New guidelines for osteoporosis treatment for people living with HIV

04 February 2015
An HIV ribbon

Screening for bone fracture risk should be a routine part of HIV care, as recommended by new guidelines published in the journal of Clinical Infectious Diseases. Evidence shows that low bone mineral density (osteoporosis) and fragility fractures occur more frequently in people living with HIV.

Several US-based studies conclude that people living with HIV have a 60 percent higher risk of fractures of the spine, hip and wrist, than the general population. It is unclear whether the HIV infection itself causes bone mineral loss or whether it is caused by treatment. What is known is that bone mineral density declines by two to six percent in the first two years after initiating antiretroviral treatment.

The first prevention measures for osteoporosis are dietary and lifestyle changes, including regular exercise, not smoking and reducing alcohol intake. Screening people to identify their risk of fractures is needed to provide preventive treatment.

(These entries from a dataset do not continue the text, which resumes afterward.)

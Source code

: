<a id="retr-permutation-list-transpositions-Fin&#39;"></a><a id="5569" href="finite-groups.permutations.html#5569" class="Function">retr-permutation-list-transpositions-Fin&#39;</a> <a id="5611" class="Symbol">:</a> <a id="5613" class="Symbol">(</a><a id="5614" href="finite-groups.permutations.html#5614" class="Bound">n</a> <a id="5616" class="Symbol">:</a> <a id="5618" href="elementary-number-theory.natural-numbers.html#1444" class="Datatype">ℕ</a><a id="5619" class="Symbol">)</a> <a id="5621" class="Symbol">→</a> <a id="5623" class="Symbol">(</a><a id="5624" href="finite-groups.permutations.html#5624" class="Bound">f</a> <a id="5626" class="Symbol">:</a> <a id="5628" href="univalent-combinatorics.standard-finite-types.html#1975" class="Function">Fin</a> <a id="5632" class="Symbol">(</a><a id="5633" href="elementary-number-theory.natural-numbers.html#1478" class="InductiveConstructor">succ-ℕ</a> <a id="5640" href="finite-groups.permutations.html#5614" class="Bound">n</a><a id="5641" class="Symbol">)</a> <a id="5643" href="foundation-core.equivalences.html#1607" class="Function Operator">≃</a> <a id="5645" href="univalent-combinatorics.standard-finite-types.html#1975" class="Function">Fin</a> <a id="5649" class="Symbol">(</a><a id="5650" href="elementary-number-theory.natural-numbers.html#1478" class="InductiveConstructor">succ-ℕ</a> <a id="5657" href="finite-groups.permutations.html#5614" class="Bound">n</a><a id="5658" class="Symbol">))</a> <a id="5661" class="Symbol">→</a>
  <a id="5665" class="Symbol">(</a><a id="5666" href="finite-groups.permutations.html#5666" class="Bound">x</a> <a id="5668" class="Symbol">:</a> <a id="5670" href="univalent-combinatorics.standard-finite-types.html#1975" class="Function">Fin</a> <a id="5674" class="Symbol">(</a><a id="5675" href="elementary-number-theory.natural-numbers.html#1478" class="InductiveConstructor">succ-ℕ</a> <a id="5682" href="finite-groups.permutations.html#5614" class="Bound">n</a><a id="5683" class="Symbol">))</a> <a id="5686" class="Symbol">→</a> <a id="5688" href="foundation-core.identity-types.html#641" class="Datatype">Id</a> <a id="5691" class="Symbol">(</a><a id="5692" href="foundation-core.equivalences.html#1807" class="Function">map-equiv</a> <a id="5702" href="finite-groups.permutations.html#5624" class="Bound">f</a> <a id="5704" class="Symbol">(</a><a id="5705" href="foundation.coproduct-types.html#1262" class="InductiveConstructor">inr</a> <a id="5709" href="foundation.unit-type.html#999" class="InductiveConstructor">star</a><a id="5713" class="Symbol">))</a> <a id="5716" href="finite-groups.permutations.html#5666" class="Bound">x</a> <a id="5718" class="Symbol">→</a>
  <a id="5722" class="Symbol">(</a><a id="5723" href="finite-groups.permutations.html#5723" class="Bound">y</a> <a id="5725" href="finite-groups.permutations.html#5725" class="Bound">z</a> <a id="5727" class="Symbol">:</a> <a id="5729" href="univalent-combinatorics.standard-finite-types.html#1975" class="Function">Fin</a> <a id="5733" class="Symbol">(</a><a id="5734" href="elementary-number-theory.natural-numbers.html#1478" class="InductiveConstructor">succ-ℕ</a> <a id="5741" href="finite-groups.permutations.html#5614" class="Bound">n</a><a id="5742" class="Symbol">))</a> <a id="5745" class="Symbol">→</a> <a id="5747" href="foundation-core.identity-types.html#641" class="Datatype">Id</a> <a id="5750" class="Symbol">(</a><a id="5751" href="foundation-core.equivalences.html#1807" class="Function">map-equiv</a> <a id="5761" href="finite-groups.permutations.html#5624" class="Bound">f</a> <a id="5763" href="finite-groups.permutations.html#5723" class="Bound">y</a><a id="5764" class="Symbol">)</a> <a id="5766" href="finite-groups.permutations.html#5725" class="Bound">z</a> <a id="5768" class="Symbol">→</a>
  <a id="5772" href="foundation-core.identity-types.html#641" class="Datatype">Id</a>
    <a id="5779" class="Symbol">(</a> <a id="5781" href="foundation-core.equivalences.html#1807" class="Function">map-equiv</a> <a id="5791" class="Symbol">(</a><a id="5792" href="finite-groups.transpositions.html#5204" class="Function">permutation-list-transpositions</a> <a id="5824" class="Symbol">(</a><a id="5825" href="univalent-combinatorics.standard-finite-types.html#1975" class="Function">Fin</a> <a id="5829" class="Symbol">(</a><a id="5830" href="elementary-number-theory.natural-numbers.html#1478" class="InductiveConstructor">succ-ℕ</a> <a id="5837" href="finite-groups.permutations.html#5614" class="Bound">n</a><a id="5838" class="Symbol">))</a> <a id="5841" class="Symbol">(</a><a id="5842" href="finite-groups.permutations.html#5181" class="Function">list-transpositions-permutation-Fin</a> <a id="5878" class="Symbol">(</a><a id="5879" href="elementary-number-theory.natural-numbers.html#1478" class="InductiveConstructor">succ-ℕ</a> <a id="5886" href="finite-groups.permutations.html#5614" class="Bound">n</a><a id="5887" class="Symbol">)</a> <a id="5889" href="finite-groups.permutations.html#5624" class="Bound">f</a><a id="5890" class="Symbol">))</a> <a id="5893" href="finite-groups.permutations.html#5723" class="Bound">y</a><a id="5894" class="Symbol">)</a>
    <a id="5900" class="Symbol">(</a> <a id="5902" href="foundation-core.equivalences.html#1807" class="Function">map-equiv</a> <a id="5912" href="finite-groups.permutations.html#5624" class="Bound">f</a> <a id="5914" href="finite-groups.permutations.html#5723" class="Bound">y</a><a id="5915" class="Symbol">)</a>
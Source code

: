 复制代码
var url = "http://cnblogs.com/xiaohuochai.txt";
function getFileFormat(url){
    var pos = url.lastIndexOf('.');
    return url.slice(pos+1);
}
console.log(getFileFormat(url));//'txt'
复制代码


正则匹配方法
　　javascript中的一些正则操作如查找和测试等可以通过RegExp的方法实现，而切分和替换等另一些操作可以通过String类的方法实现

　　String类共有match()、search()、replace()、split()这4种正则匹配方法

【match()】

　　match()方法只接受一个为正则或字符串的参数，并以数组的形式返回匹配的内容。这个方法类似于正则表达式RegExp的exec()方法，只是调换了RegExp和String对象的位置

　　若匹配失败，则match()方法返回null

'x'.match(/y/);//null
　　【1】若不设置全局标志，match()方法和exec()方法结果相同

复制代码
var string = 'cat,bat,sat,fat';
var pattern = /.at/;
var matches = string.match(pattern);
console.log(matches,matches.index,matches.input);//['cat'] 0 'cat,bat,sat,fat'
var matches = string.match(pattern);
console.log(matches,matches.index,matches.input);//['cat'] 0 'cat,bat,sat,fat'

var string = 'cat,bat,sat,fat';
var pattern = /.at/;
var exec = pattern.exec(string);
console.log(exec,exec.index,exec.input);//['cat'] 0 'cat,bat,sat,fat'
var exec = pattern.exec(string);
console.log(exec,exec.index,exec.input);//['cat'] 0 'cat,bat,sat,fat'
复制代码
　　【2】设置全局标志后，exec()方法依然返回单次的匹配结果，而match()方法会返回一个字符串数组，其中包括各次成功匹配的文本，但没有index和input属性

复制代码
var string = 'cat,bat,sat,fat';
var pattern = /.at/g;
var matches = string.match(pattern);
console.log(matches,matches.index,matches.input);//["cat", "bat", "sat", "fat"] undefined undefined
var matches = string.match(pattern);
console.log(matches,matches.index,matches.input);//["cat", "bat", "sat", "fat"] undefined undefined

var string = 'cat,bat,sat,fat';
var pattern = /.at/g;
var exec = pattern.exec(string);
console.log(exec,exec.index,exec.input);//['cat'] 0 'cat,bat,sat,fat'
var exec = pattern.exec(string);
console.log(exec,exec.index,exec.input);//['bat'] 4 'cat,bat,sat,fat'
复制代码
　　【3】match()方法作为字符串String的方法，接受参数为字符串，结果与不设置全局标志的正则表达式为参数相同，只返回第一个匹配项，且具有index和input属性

The expert panel made therefore several recommendations for screening, monitoring and managing people with HIV at risk for fragility fracture. The guidelines recommend that:

  • People at high risk of fragility fractures should be evaluated using Dual-Energy X-Ray Absorptiometry (DXA) Screening. This includes men 50 years and older, postmenopausal woman, people with a history of fragility fractures.
  • Men aged 40-49 and premenopausal women 40 years and older can be assessed for fracture risks using the FRAX scoring system – a scoring system based on the person’s lifestyle and medical history – every two to three years.
  • In countries, where DXA screening is not widely available, FRAX screening should be used to identify high fracture risk people.
  • ART treatment should be provided according to the guidelines, but treatment should be reassessed for people with low bone mineral density or osteoporosis.

As the population of people living with HIV ages, bone mineral loss, associated with significant long-term morbidity, is becoming a more serious problem. Guidelines regarding screening, monitoring and management of people living with HIV for bone disease are therefore needed.